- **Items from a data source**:
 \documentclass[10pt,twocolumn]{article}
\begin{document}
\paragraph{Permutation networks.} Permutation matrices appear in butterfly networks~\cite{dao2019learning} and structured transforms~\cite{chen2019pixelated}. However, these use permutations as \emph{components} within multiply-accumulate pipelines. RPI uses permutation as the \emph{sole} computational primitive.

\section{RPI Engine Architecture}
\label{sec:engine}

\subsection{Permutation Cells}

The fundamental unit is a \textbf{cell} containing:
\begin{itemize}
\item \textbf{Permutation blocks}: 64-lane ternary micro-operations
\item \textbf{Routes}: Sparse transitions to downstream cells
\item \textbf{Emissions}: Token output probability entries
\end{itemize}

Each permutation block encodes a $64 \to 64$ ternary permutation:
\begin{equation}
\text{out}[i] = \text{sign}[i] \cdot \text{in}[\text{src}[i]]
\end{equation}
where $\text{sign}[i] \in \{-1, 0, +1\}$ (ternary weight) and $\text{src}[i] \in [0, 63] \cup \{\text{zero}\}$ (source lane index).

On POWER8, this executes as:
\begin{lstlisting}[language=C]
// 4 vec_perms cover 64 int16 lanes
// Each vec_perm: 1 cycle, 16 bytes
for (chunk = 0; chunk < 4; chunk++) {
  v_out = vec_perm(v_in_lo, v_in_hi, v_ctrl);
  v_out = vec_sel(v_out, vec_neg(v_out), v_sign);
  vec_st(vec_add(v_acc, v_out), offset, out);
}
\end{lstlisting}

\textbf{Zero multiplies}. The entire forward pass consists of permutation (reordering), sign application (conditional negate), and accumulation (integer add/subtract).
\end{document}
---
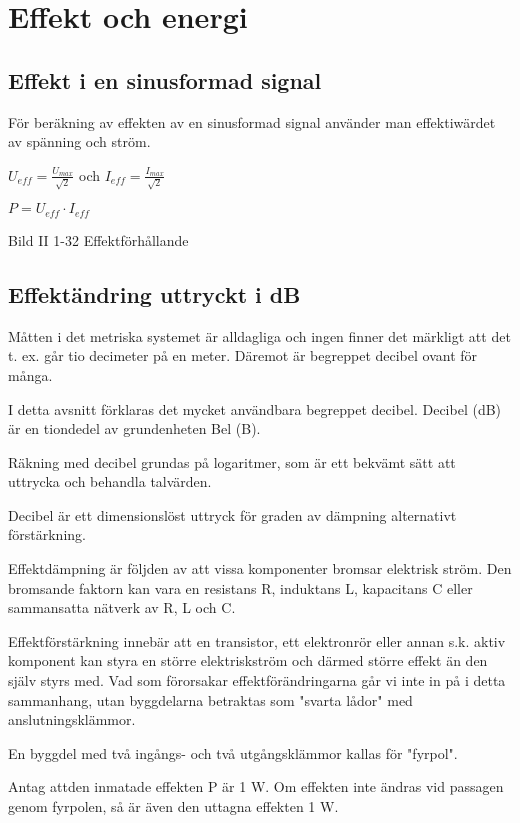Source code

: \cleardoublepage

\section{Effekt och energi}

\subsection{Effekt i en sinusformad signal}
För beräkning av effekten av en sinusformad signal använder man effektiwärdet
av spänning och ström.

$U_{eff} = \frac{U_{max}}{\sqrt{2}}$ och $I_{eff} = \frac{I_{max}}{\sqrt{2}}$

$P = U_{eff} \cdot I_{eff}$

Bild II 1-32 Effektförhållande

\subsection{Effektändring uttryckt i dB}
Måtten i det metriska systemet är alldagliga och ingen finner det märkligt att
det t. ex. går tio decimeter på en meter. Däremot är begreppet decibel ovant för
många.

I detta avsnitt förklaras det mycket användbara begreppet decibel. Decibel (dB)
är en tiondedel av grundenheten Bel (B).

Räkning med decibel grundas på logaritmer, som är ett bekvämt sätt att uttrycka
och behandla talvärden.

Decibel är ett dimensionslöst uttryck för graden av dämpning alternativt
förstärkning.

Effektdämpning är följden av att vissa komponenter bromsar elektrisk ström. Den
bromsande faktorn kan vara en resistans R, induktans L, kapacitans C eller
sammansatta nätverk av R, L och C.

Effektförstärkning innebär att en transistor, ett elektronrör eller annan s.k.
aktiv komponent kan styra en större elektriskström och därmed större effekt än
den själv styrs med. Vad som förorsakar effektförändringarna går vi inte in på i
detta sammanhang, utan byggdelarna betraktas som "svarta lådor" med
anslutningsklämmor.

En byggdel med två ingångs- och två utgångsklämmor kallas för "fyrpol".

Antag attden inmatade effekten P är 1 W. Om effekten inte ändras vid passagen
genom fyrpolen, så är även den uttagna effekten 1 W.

- **Work task**:
The reply should consist of one number, the count of lines above with the string "sinusformad" in them.

- **Result of the exercise**:
2